RVU representor driver adds support for creation of representor devices for RVU PFs’ VFs in the system. Representor devices are created when user enables the switchdev mode. Switchdev mode can be enabled either before or after setting up SRIOV numVFs. All representor devices share a single NIXLF but each has a dedicated Rx/Tx queues. RVU PF representor driver registers a separate netdev for each Rx/Tx queue pair.

Current HW does not support built-in switch which can do L2 learning and forwarding packets between representee and representor. Hence, packet path between representee and it’s representor is achieved by setting up appropriate NPC MCAM filters. Transmit packets matching these filters will be loopbacked through hardware loopback channel/interface (i.e, instead of sending them out of MAC interface). Which will again match the installed filters and will be forwarded.

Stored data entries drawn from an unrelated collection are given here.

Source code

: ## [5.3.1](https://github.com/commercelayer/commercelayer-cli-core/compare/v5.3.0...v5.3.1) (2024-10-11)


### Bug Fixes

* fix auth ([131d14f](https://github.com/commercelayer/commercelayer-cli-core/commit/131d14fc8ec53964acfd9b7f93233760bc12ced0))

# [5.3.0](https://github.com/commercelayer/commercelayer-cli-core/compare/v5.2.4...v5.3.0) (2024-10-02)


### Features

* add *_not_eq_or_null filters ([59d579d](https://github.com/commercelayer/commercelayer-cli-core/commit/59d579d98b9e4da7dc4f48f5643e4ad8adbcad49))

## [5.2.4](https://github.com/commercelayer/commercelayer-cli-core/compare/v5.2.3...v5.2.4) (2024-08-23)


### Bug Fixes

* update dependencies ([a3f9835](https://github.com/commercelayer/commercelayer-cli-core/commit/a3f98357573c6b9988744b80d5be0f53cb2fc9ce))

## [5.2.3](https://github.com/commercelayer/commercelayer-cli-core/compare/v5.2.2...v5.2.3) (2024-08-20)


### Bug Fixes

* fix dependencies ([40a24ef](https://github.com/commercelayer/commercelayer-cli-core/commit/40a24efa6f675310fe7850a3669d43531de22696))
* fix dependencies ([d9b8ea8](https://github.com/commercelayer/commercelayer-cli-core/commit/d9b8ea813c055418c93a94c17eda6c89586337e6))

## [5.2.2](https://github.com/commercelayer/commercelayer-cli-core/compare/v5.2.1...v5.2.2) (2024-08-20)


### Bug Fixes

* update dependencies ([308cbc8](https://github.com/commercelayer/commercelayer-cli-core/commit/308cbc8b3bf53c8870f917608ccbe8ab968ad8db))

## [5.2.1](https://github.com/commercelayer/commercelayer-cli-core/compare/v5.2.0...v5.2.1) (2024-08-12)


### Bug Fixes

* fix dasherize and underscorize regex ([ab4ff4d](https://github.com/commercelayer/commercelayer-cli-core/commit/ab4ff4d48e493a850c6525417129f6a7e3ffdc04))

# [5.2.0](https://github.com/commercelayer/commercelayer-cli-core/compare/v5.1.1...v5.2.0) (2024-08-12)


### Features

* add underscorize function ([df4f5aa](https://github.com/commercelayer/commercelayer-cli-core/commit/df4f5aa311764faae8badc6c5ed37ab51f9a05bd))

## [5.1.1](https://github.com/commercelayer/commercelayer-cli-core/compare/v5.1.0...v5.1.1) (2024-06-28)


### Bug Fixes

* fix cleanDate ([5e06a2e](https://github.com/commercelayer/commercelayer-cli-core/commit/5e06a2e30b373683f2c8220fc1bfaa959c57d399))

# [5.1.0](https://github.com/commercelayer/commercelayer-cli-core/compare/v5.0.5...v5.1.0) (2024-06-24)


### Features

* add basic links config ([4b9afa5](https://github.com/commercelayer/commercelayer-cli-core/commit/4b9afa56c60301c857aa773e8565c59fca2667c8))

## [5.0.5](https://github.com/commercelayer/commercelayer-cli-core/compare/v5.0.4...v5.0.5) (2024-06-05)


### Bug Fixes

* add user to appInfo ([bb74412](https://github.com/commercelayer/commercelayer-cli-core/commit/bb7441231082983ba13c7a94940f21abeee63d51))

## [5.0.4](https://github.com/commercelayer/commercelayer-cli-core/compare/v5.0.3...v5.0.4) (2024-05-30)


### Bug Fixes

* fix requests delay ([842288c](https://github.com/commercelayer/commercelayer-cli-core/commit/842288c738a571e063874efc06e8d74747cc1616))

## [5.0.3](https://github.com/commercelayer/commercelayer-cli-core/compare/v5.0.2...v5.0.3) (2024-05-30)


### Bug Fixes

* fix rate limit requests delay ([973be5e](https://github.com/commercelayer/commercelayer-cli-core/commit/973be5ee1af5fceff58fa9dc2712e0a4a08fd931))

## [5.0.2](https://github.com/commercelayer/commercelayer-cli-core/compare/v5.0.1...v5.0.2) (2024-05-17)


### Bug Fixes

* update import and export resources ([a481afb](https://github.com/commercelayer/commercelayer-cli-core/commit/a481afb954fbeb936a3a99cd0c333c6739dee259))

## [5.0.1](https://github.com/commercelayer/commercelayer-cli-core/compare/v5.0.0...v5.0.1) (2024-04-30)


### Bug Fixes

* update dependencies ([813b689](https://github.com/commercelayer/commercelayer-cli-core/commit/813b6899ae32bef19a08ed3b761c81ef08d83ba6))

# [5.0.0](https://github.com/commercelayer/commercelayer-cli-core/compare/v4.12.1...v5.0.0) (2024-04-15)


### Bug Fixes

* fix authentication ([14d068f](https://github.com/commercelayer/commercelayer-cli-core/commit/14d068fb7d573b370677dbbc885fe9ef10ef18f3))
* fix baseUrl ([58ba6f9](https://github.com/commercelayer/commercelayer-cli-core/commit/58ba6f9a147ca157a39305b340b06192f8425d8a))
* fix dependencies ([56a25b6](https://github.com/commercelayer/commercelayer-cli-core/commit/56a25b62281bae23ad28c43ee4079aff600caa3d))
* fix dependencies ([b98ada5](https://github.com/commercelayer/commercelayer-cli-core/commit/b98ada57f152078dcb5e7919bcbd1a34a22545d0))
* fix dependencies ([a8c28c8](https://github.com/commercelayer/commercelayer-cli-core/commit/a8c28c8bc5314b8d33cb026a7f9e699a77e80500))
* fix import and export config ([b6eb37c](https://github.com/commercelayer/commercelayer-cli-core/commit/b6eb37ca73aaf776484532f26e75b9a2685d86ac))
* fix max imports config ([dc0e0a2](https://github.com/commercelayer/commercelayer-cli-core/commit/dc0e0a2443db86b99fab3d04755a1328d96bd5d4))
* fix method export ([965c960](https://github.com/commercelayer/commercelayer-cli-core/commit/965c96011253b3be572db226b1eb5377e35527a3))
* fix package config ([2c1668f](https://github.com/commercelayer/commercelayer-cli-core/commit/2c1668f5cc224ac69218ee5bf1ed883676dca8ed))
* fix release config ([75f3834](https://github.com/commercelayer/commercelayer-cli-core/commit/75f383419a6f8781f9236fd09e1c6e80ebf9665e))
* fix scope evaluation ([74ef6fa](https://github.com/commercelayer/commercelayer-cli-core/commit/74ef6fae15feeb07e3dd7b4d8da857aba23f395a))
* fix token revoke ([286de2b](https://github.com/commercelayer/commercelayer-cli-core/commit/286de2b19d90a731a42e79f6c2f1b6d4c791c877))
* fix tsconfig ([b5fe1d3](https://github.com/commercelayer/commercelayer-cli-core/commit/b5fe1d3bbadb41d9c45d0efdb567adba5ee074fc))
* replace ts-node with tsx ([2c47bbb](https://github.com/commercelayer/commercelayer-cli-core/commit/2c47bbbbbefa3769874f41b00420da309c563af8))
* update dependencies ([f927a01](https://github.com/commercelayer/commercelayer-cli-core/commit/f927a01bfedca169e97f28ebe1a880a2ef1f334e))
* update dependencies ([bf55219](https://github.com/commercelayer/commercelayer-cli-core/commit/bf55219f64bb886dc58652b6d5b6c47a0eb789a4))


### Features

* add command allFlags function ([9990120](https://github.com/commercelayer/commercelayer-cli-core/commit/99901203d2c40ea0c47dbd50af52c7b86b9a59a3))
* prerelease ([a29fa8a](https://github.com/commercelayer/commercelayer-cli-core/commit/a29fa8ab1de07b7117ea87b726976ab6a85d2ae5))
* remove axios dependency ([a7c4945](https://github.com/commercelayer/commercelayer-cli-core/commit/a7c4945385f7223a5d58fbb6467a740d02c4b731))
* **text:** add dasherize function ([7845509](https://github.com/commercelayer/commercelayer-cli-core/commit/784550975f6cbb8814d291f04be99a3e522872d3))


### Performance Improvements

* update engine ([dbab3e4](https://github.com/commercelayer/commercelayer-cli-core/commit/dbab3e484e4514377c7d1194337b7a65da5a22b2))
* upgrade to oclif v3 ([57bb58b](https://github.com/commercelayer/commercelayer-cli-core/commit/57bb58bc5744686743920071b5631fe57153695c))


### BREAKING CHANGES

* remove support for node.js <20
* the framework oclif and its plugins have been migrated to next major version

This way representee => representor and representor => representee packet path is achieved. These rules get installed when representors are created and gets active/deactivate based on the representor/representee interface state.

Usage example:

  • Change device to switchdev mode:

    # devlink dev eswitch set pci/0002:1c:00.0 mode switchdev
    
  • List of representor devices on the system:

    # ip link show
    Rpf1vf0: <BROADCAST,MULTICAST,UP,LOWER_UP> mtu 1500 qdisc pfifo_fast state DOWN mode DEFAULT group default qlen 1000 link/ether f6:43:83:ee:26:21 brd ff:ff:ff:ff:ff:ff
    Rpf1vf1: <BROADCAST,MULTICAST,UP,LOWER_UP> mtu 1500 qdisc pfifo_fast state DOWN mode DEFAULT group default qlen 1000 link/ether 12:b2:54:0e:24:54 brd ff:ff:ff:ff:ff:ff
    Rpf1vf2: <BROADCAST,MULTICAST,UP,LOWER_UP> mtu 1500 qdisc pfifo_fast state DOWN mode DEFAULT group default qlen 1000 link/ether 4a:12:c4:4c:32:62 brd ff:ff:ff:ff:ff:ff
    Rpf1vf3: <BROADCAST,MULTICAST,UP,LOWER_UP> mtu 1500 qdisc pfifo_fast state DOWN mode DEFAULT group default qlen 1000 link/ether ca:cb:68:0e:e2:6e brd ff:ff:ff:ff:ff:ff
    Rpf2vf0: <BROADCAST,MULTICAST,UP,LOWER_UP> mtu 1500 qdisc pfifo_fast state DOWN mode DEFAULT group default qlen 1000 link/ether 06:cc:ad:b4:f0:93 brd ff:ff:ff:ff:ff:ff
    

To delete the representors devices from the system. Change the device to legacy mode.

  • Change device to legacy mode:

    # devlink dev eswitch set pci/0002:1c:00.0 mode legacy
    

RVU representors can be managed using devlink ports (see Documentation/networking/devlink/devlink-port.rst) interface.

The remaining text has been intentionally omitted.